Pre SVR | Post SVR | Z/t value | P value | |
ALT (U/L) | 55 (29.5) | 17 (11) | -4.015 | < 0.001 |
AST (U/L) | 40 (29.5) | 20 (10.5) | -4.016 | < 0.001 |
TB (μmol/L) | 14 (6.5) | 15.5 (11.3) | -0.541 | 0.588 |
Alb (g/L) | 44.90 ± 3.40 | 47.43 ± 3.06 | -3.919 | 0.001 |
Platelet (× 109/L) | 165 (87) | 199 (130) | -2.576 | 0.01 |
INR | 1.04 ± 0.14 | 1.02 ± 0.07 | 0.425 | 0.675 |
mHAI score, n (%) | -2.362 | 0.023 | ||
0-4 | 5 (24) | 15 (71) | ||
5-8 | 10 (48) | 4 (9) | ||
13-18 | 6 (28) | 2 (10) | ||
Ishak score, n (%) | -0.370 | 0.713 | ||
0-2 | 5 (24) | 7 (33) | ||
3-4 | 9 (43) | 7 (33) | ||
5-6 | 7 (33) | 7 (33) | ||
APRI | 0.58 (1.32) | 0.25 (0.40) | -4.015 | < 0.001 |
FIB-4 | 1.34 (3.61) | 0.99 (1.81) | -3.007 | 0.003 |
LSM (kpa) | 6.6 (7.5) | 5.8 (4.0) | -2.746 | 0.006 |
CEI | 1.65 ± 0.11 | 1.68 ± 0.16 | -1.087 | 0.29 |
In patients with CHC, the CEI was negatively correlated with the grade of inflammation (r = -0.56, P < 0.001) and stage of fibrosis (r = -0.69, P < 0.001).
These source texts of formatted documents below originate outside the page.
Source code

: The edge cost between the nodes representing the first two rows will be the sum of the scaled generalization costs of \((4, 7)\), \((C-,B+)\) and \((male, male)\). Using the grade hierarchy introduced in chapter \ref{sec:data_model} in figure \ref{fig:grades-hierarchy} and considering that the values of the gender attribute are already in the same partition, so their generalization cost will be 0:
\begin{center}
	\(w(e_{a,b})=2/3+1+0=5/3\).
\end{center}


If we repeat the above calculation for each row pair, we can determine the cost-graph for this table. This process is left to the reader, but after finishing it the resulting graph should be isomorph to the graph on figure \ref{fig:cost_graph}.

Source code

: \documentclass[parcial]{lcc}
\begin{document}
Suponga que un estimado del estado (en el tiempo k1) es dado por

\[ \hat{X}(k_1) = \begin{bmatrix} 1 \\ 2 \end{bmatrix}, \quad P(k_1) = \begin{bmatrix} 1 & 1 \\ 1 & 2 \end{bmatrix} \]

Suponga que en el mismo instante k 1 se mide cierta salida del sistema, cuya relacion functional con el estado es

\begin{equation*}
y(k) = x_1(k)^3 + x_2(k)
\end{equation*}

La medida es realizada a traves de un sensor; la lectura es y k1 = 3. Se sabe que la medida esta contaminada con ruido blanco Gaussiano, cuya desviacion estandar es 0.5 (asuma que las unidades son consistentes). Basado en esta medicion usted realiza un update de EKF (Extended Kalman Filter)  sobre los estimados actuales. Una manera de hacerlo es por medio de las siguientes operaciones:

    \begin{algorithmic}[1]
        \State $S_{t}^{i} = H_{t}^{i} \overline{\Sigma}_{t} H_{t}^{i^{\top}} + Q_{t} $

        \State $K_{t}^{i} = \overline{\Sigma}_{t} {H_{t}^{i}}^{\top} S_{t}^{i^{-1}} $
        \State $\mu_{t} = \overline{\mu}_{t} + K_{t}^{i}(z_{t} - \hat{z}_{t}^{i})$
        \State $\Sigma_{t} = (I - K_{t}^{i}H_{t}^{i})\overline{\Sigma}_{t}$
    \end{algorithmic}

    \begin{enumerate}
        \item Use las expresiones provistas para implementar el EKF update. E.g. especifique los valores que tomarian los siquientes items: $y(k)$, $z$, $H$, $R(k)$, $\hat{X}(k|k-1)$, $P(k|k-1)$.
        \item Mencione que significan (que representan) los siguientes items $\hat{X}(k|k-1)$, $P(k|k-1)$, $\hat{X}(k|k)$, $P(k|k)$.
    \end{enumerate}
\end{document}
The CEI decreased significantly among patients with Ishak scores 0–2, 3–4, and 5–6 (1.78 ± 0.11, 1.64 ± 0.11, and 1.50 ± 0.09, respectively, P < 0.001) (Figure 2A). To further analyze the relationship between the CEI and liver pathology, we stratified the patients according to the mHAI (0–4, 5–8, 9–12, and 13–18) and Ishak score (0–2, 3–4, and 5–6; the numbers of patients in each subgroup are shown in Table 3).
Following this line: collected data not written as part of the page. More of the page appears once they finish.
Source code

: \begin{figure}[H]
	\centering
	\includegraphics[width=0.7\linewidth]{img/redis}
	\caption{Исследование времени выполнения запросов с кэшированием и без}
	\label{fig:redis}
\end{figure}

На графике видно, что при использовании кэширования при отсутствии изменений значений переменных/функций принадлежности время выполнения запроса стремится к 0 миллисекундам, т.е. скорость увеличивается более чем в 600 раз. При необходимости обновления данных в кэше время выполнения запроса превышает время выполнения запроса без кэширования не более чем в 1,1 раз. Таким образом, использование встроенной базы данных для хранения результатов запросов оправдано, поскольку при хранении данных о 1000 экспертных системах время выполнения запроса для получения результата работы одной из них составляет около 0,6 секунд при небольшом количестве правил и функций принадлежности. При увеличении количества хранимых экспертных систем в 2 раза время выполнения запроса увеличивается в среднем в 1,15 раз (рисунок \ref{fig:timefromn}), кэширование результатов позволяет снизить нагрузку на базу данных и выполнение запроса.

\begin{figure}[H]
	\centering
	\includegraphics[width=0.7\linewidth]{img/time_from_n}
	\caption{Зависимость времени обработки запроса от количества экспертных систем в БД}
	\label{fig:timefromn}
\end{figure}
Stratified analysis | Group 1 | Group 2 | Group 3 |
mHAI score | Ishak score | ||
0-2 | 3-4 | 5-6 | |
0-4 | 14 | 11 | 1 |
5-8 | 3 | 13 | 9 |
13-18 | 0 | 0 | 9 |
Ishak score | mHAI score | ||
0-4 | 5-8 | 13-18 | |
0-4 | 14 | 2 | 0 |
3-4 | 10 | 15 | 0 |
5-6 | 1 | 9 | 9 |
In patients with a mHAI of 0–4, the CEI in Group 2 (n = 11) was significantly lower than that in Group 1 (n = 14) [(1.67 ± 0.11) vs (1.79 ± 0.11), P = 0.021] and the CEI of the only patient in Group 3 was 1.52 (Figure 2B). When the mHAI was 5–8, the CEI decreased in the order of fibrosis Group 1 (n = 3), 2 (n = 13), and 3 (n = 9) at 1.75 ± 0.06, 1.62 ± 0.11, and 1.49 ± 0.12, respectively (P = 0.032) (Figure 2C). All patients with an mHAI of 13–18 had liver cirrhosis (n = 9), and they were not grouped. In contrast, after subgrouping the patients based on the fibrosis grade, there were no significant differences in the CEI among the inflammation groups (all P > 0.05) (Figure 2D–F). Therefore, we believe that decrease in the CEI is mainly associated with the progression of fibrosis.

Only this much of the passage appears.